===== DATA SHOWN
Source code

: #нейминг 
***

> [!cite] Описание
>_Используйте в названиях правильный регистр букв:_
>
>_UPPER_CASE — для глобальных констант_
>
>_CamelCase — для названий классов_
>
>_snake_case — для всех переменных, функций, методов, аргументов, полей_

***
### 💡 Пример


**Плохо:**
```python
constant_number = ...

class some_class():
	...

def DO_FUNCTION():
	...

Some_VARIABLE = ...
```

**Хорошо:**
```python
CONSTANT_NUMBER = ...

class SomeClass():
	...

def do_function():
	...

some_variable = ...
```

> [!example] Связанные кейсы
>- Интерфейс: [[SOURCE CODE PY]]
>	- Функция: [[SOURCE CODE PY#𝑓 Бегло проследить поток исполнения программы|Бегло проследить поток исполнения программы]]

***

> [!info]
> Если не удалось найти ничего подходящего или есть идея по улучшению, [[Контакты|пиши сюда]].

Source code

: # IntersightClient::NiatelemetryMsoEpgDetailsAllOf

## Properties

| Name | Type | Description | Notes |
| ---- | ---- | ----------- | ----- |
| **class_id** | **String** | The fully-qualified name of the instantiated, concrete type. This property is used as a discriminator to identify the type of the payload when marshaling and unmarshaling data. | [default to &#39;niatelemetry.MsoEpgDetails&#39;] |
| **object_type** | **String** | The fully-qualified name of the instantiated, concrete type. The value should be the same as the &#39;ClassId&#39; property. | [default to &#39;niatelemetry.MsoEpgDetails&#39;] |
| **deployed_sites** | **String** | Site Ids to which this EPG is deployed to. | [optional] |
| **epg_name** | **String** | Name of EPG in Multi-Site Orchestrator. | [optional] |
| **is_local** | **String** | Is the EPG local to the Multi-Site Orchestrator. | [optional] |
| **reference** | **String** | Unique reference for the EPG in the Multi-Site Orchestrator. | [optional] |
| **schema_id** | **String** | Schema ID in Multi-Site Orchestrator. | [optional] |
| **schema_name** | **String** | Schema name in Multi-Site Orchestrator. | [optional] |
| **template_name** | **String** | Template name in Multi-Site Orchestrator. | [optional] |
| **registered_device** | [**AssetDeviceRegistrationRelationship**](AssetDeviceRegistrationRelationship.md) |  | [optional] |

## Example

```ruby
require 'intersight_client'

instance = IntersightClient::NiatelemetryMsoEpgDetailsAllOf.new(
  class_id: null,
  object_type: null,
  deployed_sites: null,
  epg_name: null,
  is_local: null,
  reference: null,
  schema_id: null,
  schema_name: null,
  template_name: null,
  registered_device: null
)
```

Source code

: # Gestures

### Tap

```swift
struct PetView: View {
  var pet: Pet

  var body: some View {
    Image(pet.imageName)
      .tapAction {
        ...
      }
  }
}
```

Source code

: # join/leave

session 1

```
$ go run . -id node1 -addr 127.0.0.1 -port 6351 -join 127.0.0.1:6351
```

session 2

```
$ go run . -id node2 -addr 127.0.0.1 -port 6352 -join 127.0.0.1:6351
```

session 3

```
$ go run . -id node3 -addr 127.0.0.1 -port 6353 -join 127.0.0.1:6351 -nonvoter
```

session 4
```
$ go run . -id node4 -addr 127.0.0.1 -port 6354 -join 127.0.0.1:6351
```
==========
REQUIRED WORK ▸ Extract every line above that contains the word "qualified".

REPLY ▸
| **class_id** | **String** | The fully-qualified name of the instantiated, concrete type. This property is used as a discriminator to identify the type of the payload when marshaling and unmarshaling data. | [default to &#39;niatelemetry.MsoEpgDetails&#39;] |
| **object_type** | **String** | The fully-qualified name of the instantiated, concrete type. The value should be the same as the &#39;ClassId&#39; property. | [default to &#39;niatelemetry.MsoEpgDetails&#39;] |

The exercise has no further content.